* Prompt *
Write the lines out again, from the top of the material to the line containing "exeDash__13StinkBugSmallFv | :x: |", pictures excluded.

────────

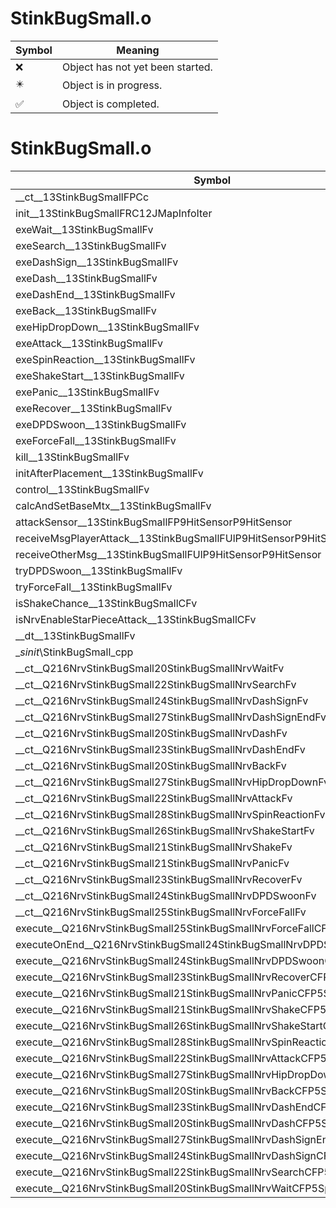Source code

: # StinkBugSmall.o
| Symbol | Meaning 
| ------------- | ------------- 
| :x: | Object has not yet been started. 
| :eight_pointed_black_star: | Object is in progress. 
| :white_check_mark: | Object is completed. 


# StinkBugSmall.o
| Symbol | Decompiled? |
| ------------- | ------------- |
| __ct__13StinkBugSmallFPCc | :x: |
| init__13StinkBugSmallFRC12JMapInfoIter | :x: |
| exeWait__13StinkBugSmallFv | :x: |
| exeSearch__13StinkBugSmallFv | :x: |
| exeDashSign__13StinkBugSmallFv | :x: |
| exeDash__13StinkBugSmallFv | :x: |
| exeDashEnd__13StinkBugSmallFv | :x: |
| exeBack__13StinkBugSmallFv | :x: |
| exeHipDropDown__13StinkBugSmallFv | :x: |
| exeAttack__13StinkBugSmallFv | :x: |
| exeSpinReaction__13StinkBugSmallFv | :x: |
| exeShakeStart__13StinkBugSmallFv | :x: |
| exePanic__13StinkBugSmallFv | :x: |
| exeRecover__13StinkBugSmallFv | :x: |
| exeDPDSwoon__13StinkBugSmallFv | :x: |
| exeForceFall__13StinkBugSmallFv | :x: |
| kill__13StinkBugSmallFv | :x: |
| initAfterPlacement__13StinkBugSmallFv | :x: |
| control__13StinkBugSmallFv | :x: |
| calcAndSetBaseMtx__13StinkBugSmallFv | :x: |
| attackSensor__13StinkBugSmallFP9HitSensorP9HitSensor | :x: |
| receiveMsgPlayerAttack__13StinkBugSmallFUlP9HitSensorP9HitSensor | :x: |
| receiveOtherMsg__13StinkBugSmallFUlP9HitSensorP9HitSensor | :x: |
| tryDPDSwoon__13StinkBugSmallFv | :x: |
| tryForceFall__13StinkBugSmallFv | :x: |
| isShakeChance__13StinkBugSmallCFv | :x: |
| isNrvEnableStarPieceAttack__13StinkBugSmallCFv | :x: |
| __dt__13StinkBugSmallFv | :x: |
| __sinit_\StinkBugSmall_cpp | :x: |
| __ct__Q216NrvStinkBugSmall20StinkBugSmallNrvWaitFv | :x: |
| __ct__Q216NrvStinkBugSmall22StinkBugSmallNrvSearchFv | :x: |
| __ct__Q216NrvStinkBugSmall24StinkBugSmallNrvDashSignFv | :x: |
| __ct__Q216NrvStinkBugSmall27StinkBugSmallNrvDashSignEndFv | :x: |
| __ct__Q216NrvStinkBugSmall20StinkBugSmallNrvDashFv | :x: |
| __ct__Q216NrvStinkBugSmall23StinkBugSmallNrvDashEndFv | :x: |
| __ct__Q216NrvStinkBugSmall20StinkBugSmallNrvBackFv | :x: |
| __ct__Q216NrvStinkBugSmall27StinkBugSmallNrvHipDropDownFv | :x: |
| __ct__Q216NrvStinkBugSmall22StinkBugSmallNrvAttackFv | :x: |
| __ct__Q216NrvStinkBugSmall28StinkBugSmallNrvSpinReactionFv | :x: |
| __ct__Q216NrvStinkBugSmall26StinkBugSmallNrvShakeStartFv | :x: |
| __ct__Q216NrvStinkBugSmall21StinkBugSmallNrvShakeFv | :x: |
| __ct__Q216NrvStinkBugSmall21StinkBugSmallNrvPanicFv | :x: |
| __ct__Q216NrvStinkBugSmall23StinkBugSmallNrvRecoverFv | :x: |
| __ct__Q216NrvStinkBugSmall24StinkBugSmallNrvDPDSwoonFv | :x: |
| __ct__Q216NrvStinkBugSmall25StinkBugSmallNrvForceFallFv | :x: |
| execute__Q216NrvStinkBugSmall25StinkBugSmallNrvForceFallCFP5Spine | :x: |
| executeOnEnd__Q216NrvStinkBugSmall24StinkBugSmallNrvDPDSwoonCFP5Spine | :x: |
| execute__Q216NrvStinkBugSmall24StinkBugSmallNrvDPDSwoonCFP5Spine | :x: |
| execute__Q216NrvStinkBugSmall23StinkBugSmallNrvRecoverCFP5Spine | :x: |
| execute__Q216NrvStinkBugSmall21StinkBugSmallNrvPanicCFP5Spine | :x: |
| execute__Q216NrvStinkBugSmall21StinkBugSmallNrvShakeCFP5Spine | :x: |
| execute__Q216NrvStinkBugSmall26StinkBugSmallNrvShakeStartCFP5Spine | :x: |
| execute__Q216NrvStinkBugSmall28StinkBugSmallNrvSpinReactionCFP5Spine | :x: |
| execute__Q216NrvStinkBugSmall22StinkBugSmallNrvAttackCFP5Spine | :x: |
| execute__Q216NrvStinkBugSmall27StinkBugSmallNrvHipDropDownCFP5Spine | :x: |
| execute__Q216NrvStinkBugSmall20StinkBugSmallNrvBackCFP5Spine | :x: |
| execute__Q216NrvStinkBugSmall23StinkBugSmallNrvDashEndCFP5Spine | :x: |
| execute__Q216NrvStinkBugSmall20StinkBugSmallNrvDashCFP5Spine | :x: |
| execute__Q216NrvStinkBugSmall27StinkBugSmallNrvDashSignEndCFP5Spine | :x: |
| execute__Q216NrvStinkBugSmall24StinkBugSmallNrvDashSignCFP5Spine | :x: |
| execute__Q216NrvStinkBugSmall22StinkBugSmallNrvSearchCFP5Spine | :x: |
| execute__Q216NrvStinkBugSmall20StinkBugSmallNrvWaitCFP5Spine | :x: |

────────

* Result of the task *
Source code

: # StinkBugSmall.o
| Symbol | Meaning 
| ------------- | ------------- 
| :x: | Object has not yet been started. 
| :eight_pointed_black_star: | Object is in progress. 
| :white_check_mark: | Object is completed. 


# StinkBugSmall.o
| Symbol | Decompiled? |
| ------------- | ------------- |
| __ct__13StinkBugSmallFPCc | :x: |
| init__13StinkBugSmallFRC12JMapInfoIter | :x: |
| exeWait__13StinkBugSmallFv | :x: |
| exeSearch__13StinkBugSmallFv | :x: |
| exeDashSign__13StinkBugSmallFv | :x: |
| exeDash__13StinkBugSmallFv | :x: |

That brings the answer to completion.